Después de tanto tiempo, por fin hoy vuelve a Cudillero.

Comprará la casita azul de la montaña para ver desde el porche la puesta de sol. Sentada sobre la vieja mecedora que heredó de la abuela, preparará sus casos al olor de las hortensias y plantará una buganvilla roja que cubra la valla blanca del jardín.

Más de seis años en Madrid y aún no se ha acostumbrado al humo y a los ruidos, a las prisas. La gente se cruza y no se saluda, no mira a los ojos al hablar ni se para a charlar de la familia.

Algunas noches, cuando no puede dormir, abre el cajón de la cómoda y saca la placa dorada que papá le regaló el día que se despidieron, roza cada letra de su nombre con la yema de los dedos y la envuelve de nuevo en el papel de estraza pensando en lo que le queda aún para ejercer de abogada.

Ha pasado muchas noches acurrucada en la cama pensando en este día, cerrando los ojos y aspirando hondo para no olvidar el olor dulzón de las tormentas y el horizonte teñido de gris que tanto le gusta. Aún se pregunta por qué vino hasta aquí, por qué dejó que su padre decidiera por ella. Pero hoy es mañana.

Derramó muchas lágrimas en ese trayecto, pero ahora vuelve a casa con una sonrisa, dispuesta a intervenir por fin en su destino. Pensará por sí misma y Madrid será sólo un recuerdo. Martín estará esperándola. Podrán besarse de nuevo en el acantilado y se casarán en la ermita un día de primavera.

Cuando murió León, el viejo farero, padre pudo haber ocupado su puesto, pero la pesca da más dinero y él se empeñó en que su hija estudiara en la mejor universidad de Madrid. Se lo dijo a todos sus amigos y cada vez que embarcaba, se despedía de su niña recordándole que lo hacía por ella. Carolina no se atrevió a romper ese sueño, aunque no fuera el suyo y se marchó para no llevarle la contraria. Sus hermanos siguieron la tradición familiar en altamar mientras su madre acumulaba callos cordando redes en el puerto.

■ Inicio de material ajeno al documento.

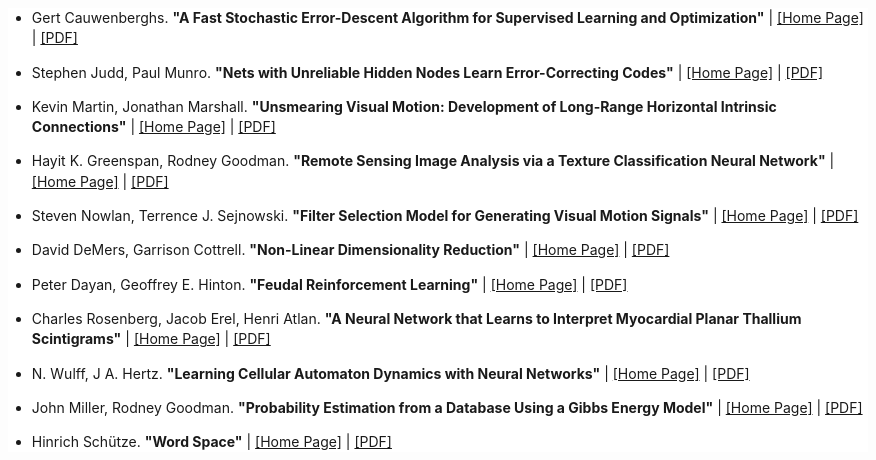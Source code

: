 
- Gert Cauwenberghs. **"A Fast Stochastic Error-Descent Algorithm for Supervised Learning and Optimization"** | [[Home Page]](https://papers.nips.cc/paper/1992/hash/c06d06da9666a219db15cf575aff2824-Abstract.html) | [[PDF]](https://papers.nips.cc/paper/1992/file/c06d06da9666a219db15cf575aff2824-Paper.pdf) 


- Stephen Judd, Paul Munro. **"Nets with Unreliable Hidden Nodes Learn Error-Correcting Codes"** | [[Home Page]](https://papers.nips.cc/paper/1992/hash/c361bc7b2c033a83d663b8d9fb4be56e-Abstract.html) | [[PDF]](https://papers.nips.cc/paper/1992/file/c361bc7b2c033a83d663b8d9fb4be56e-Paper.pdf) 


- Kevin Martin, Jonathan Marshall. **"Unsmearing Visual Motion: Development of Long-Range Horizontal Intrinsic Connections"** | [[Home Page]](https://papers.nips.cc/paper/1992/hash/c3992e9a68c5ae12bd18488bc579b30d-Abstract.html) | [[PDF]](https://papers.nips.cc/paper/1992/file/c3992e9a68c5ae12bd18488bc579b30d-Paper.pdf) 


- Hayit K. Greenspan, Rodney Goodman. **"Remote Sensing Image Analysis via a Texture Classification Neural Network"** | [[Home Page]](https://papers.nips.cc/paper/1992/hash/c5ab0bc60ac7929182aadd08703f1ec6-Abstract.html) | [[PDF]](https://papers.nips.cc/paper/1992/file/c5ab0bc60ac7929182aadd08703f1ec6-Paper.pdf) 


- Steven Nowlan, Terrence J. Sejnowski. **"Filter Selection Model for Generating Visual Motion Signals"** | [[Home Page]](https://papers.nips.cc/paper/1992/hash/ca9c267dad0305d1a6308d2a0cf1c39c-Abstract.html) | [[PDF]](https://papers.nips.cc/paper/1992/file/ca9c267dad0305d1a6308d2a0cf1c39c-Paper.pdf) 


- David DeMers, Garrison Cottrell. **"Non-Linear Dimensionality Reduction"** | [[Home Page]](https://papers.nips.cc/paper/1992/hash/cdc0d6e63aa8e41c89689f54970bb35f-Abstract.html) | [[PDF]](https://papers.nips.cc/paper/1992/file/cdc0d6e63aa8e41c89689f54970bb35f-Paper.pdf) 


- Peter Dayan, Geoffrey E. Hinton. **"Feudal Reinforcement Learning"** | [[Home Page]](https://papers.nips.cc/paper/1992/hash/d14220ee66aeec73c49038385428ec4c-Abstract.html) | [[PDF]](https://papers.nips.cc/paper/1992/file/d14220ee66aeec73c49038385428ec4c-Paper.pdf) 


- Charles Rosenberg, Jacob Erel, Henri Atlan. **"A Neural Network that Learns to Interpret Myocardial Planar Thallium Scintigrams"** | [[Home Page]](https://papers.nips.cc/paper/1992/hash/d490d7b4576290fa60eb31b5fc917ad1-Abstract.html) | [[PDF]](https://papers.nips.cc/paper/1992/file/d490d7b4576290fa60eb31b5fc917ad1-Paper.pdf) 


- N. Wulff, J A. Hertz. **"Learning Cellular Automaton Dynamics with Neural Networks"** | [[Home Page]](https://papers.nips.cc/paper/1992/hash/d6c651ddcd97183b2e40bc464231c962-Abstract.html) | [[PDF]](https://papers.nips.cc/paper/1992/file/d6c651ddcd97183b2e40bc464231c962-Paper.pdf) 


- John Miller, Rodney Goodman. **"Probability Estimation from a Database Using a Gibbs Energy Model"** | [[Home Page]](https://papers.nips.cc/paper/1992/hash/d7a728a67d909e714c0774e22cb806f2-Abstract.html) | [[PDF]](https://papers.nips.cc/paper/1992/file/d7a728a67d909e714c0774e22cb806f2-Paper.pdf) 


- Hinrich Schütze. **"Word Space"** | [[Home Page]](https://papers.nips.cc/paper/1992/hash/d86ea612dec96096c5e0fcc8dd42ab6d-Abstract.html) | [[PDF]](https://papers.nips.cc/paper/1992/file/d86ea612dec96096c5e0fcc8dd42ab6d-Paper.pdf)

Sobre sus hombros pesan el título y la carrera casi tanto como los libros que ha tenido que estudiar, pero por fin vuelve y todos se sentirán orgullosos de ella, eso es lo importante ahora.

No puede dormir. Mira a los asientos de al lado buscando alguna cara conocida. Nada, el autobús está medio vacío y no recuerda a nadie. Al otro lado de la ventanilla, un paisaje lleno de contrastes que Carolina saborea con una mezcla de emoción y de sorpresa. Nada cambia, pero nada es igual, como si recorriera este camino por primera vez. Ella ya no es la misma. Repasa mentalmente la lista de amigos a los que tiene que llamar ahora que todo vuelve a estar en su sitio. Recuperará el tiempo y las sonrisas que tanto ha echado de menos.

Cuando el autobús se detiene detrás de la curva de entrada al pueblo, Carolina ve a su familia que la espera. Tiene ganas de llorar, pero no quiere hacerlo y traga saliva intentando que sus ojos no se llenen de lágrimas. No ve a Martín, tal vez no haya tenido tiempo de llegar y lo haga enseguida.

Padre es el primero en abrazarla, pero ella busca a madre para volver a sentir el olor de su piel, necesita rozarla. Todos hablan a la vez, quieren saber y contar mientras suben hacia casa.

Carolina mira hacia todos lados y disimula como si tratara de reubicar en la memoria cada detalle.

Cudillero ha cambiado, ni siquiera está el cartel de venta en la casita azul de la montaña. Su hermano mayor le cuenta que un arquitecto de fuera la convirtió en alojamiento rural cuando el dueño perdió el barco y tuvo que malvenderla. La pesca ya no está como antes y algunos marineros han perdido su trabajo. En la cuesta de camino a casa, Martín se cruza con ellos y baja la mirada. Lleva una niña pequeña de la mano que se queda mirando a Carolina.

Los hermanos no dicen nada y aceleran el paso.

Carolina quiere hablar, pero una punzada en el pecho no le deja hacerlo. Debe ser la rampa, que ya no está acostumbrada.

Ya en casa, padre toma la palabra y todos callan, que para eso peina canas. Su pequeña está de vuelta y hay que celebrarlo, que no todos los marineros tienen una hija abogada. Tendrá trabajo en el muelle, en la oficina de la Cofradía de pescadores, se lo prometió el patrón, que es cuñado del práctico del puerto. Y habrá fiesta esta noche en la sidrería de la plaza.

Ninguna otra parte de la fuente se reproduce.